OBDACH: Senat flieht vor der Wohnungsfrage
Immer mehr Asylsuchende kommen nach Berlin und landen in immer größeren Sammelunterkünften. Selbst die Erstaufnahmestelle Motardstraße könnte nun ausgebaut werden.
Die Zahl der Flüchtlinge nimmt zu, aber bezahlbare Wohnungen sind knapp. Die Folge: Fast die Hälfte der rund 12.000 Flüchtlinge lebt inzwischen in Sammelunterkünften – entgegen den Senatszielen. Vor zwei Jahren waren es nur 15 Prozent, der Rest wohnte privat. Die Opposition wirft dem Senat vor, diesem Trend tatenlos zuzuschauen.
Allein im März beantragten 1.295 Flüchtlinge in Berlin Asyl – im gleichen Monat vor einem Jahr waren es 394. Viele dürften sich auf eine lange Wartezeit in Gemeinschaft einstellen: 5.480 der derzeit rund 12.000 Flüchtlinge leben in Sammelunterkünften. „Wir bemühen uns sehr um Wohnungen und sind ständig mit den Wohnbauunternehmen in Kontakt“, sagte Franz Allert, Präsident des Landesamts für Gesundheit und Soziales (Lageso), am Montag im Sozialausschuss des Abgeordnetenhauses.

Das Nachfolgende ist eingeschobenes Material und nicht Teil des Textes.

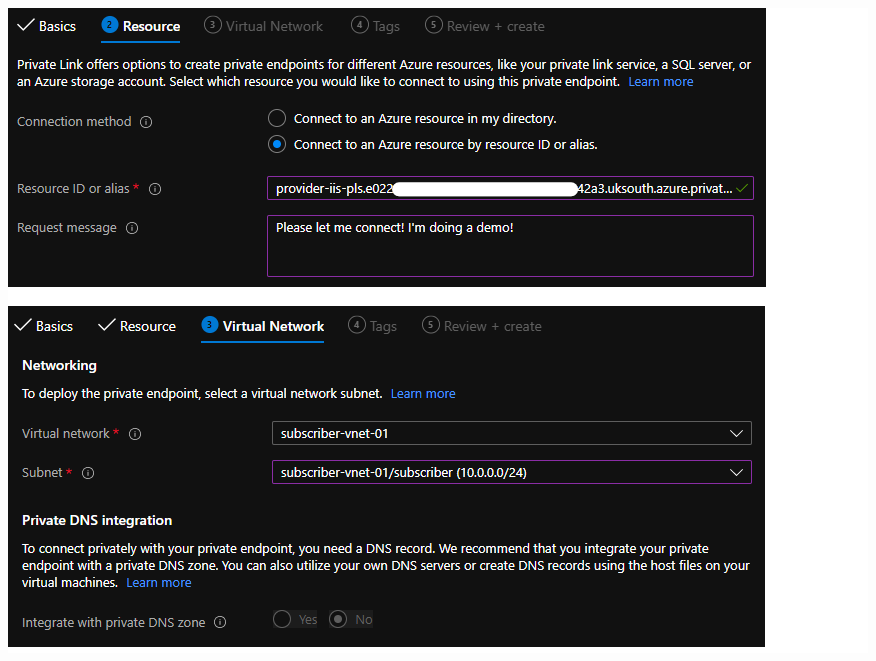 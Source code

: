 ![We need to connect via an alias so select option #2. Enter the Private Link Service Alias and a request message, if you'd like. This message goes to the provider if connections are not auto-approved.](imgs/08-Request/04-CreatePE-Resource.png)

![Select the subnet you want to surface the private endpoint. I'm creating this in the subscriber subnet.](imgs/08-Request/05-CreatePE-Network.png)
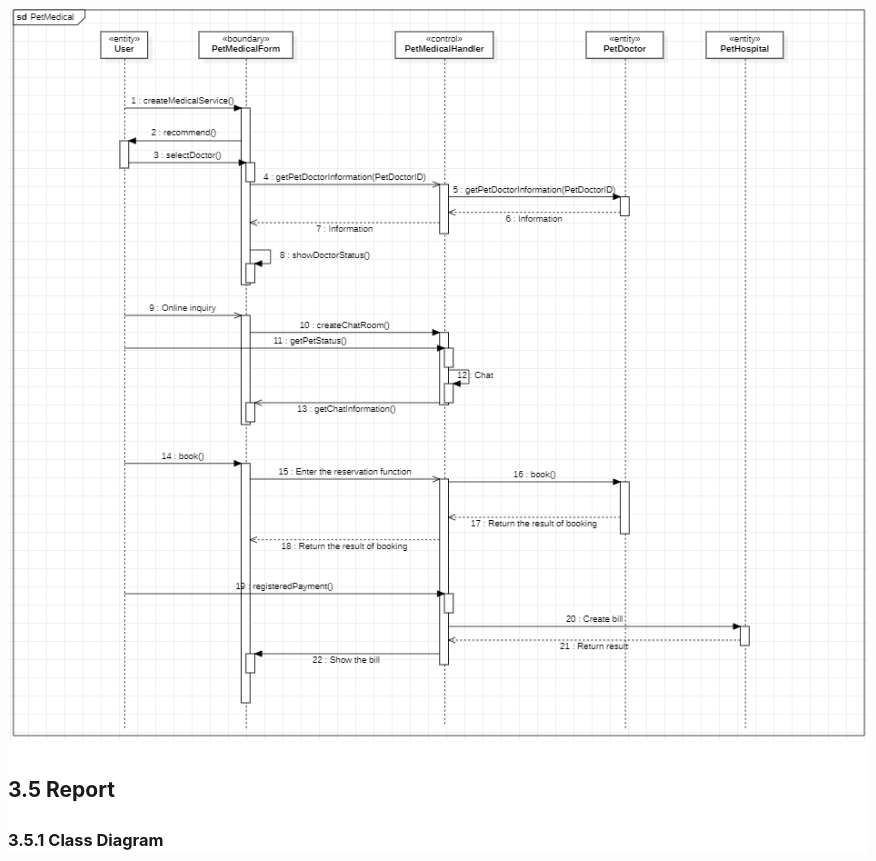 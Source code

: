 ![img](img\interaction_diagram_4.png)

<div style="page-break-after: always;"></div>

## 3.5 Report

### 3.5.1 Class Diagram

Pirat Fabio Reinhardt hielt dem einen Kooperationsvertrag entgegen, den der rot-rote Senat 2011 mit den landeseigenen Wohnungsgesellschaften ausgehandelt hatte. Darin verpflichteten sich die Gesellschaften, pro Jahr 275 Wohnungen für Flüchtlinge zur Verfügung zu stellen. Eingelöst wurde das nicht: 2011 waren es 178 Wohnungen, 2012 nur 119. „Ein Skandal“, empörte sich Reinhardt. Gegen die Wohnungsgesellschaften müssten Sanktionen verhängt werden.
Reinhardt forderte auch, die Berlinovo Immobilien Gesellschaft zur Verantwortung zu ziehen. Das landeseigene Immobilienunternehmen ging aus der Berliner Immobilien-Holding (BIH) hervor, einem Relikt des Bankenskandals. Dort waren die verlustbringenden Immobilien aus dem Imperium der Bankgesellschaft geparkt worden. In einem Oppositionsantrag wurde am Montag gefordert, in den teilweise leer stehenden Apartmentanlagen der Berlinovo Flüchtlingen dauerhaft Unterkunft zu geben. Die Piraten verwiesen auf Presseberichte vom April 2011, wonach die Arwobau, eine Tochtergesellschaft der Berlinovo, der Stadt 1.179 Wohneinheiten für Flüchtlinge angeboten habe. Nach der Wahl im September 2011 sei das Vorhaben aber vom neuen Senat ad acta gelegt worden. Laut Staatssekretär Michael Büge (CDU) ist das Angebot nicht mehr aktuell. Im Januar 2013 bot die Berlinovo lediglich noch 38 Apartments für maximal 60 Personen an. Der Grund: Der Leerstand bei dem Unternehmen betrage nur noch 1 bis 2,5 Prozent. „Das ist faktisch Vollvermietung“, so Büge.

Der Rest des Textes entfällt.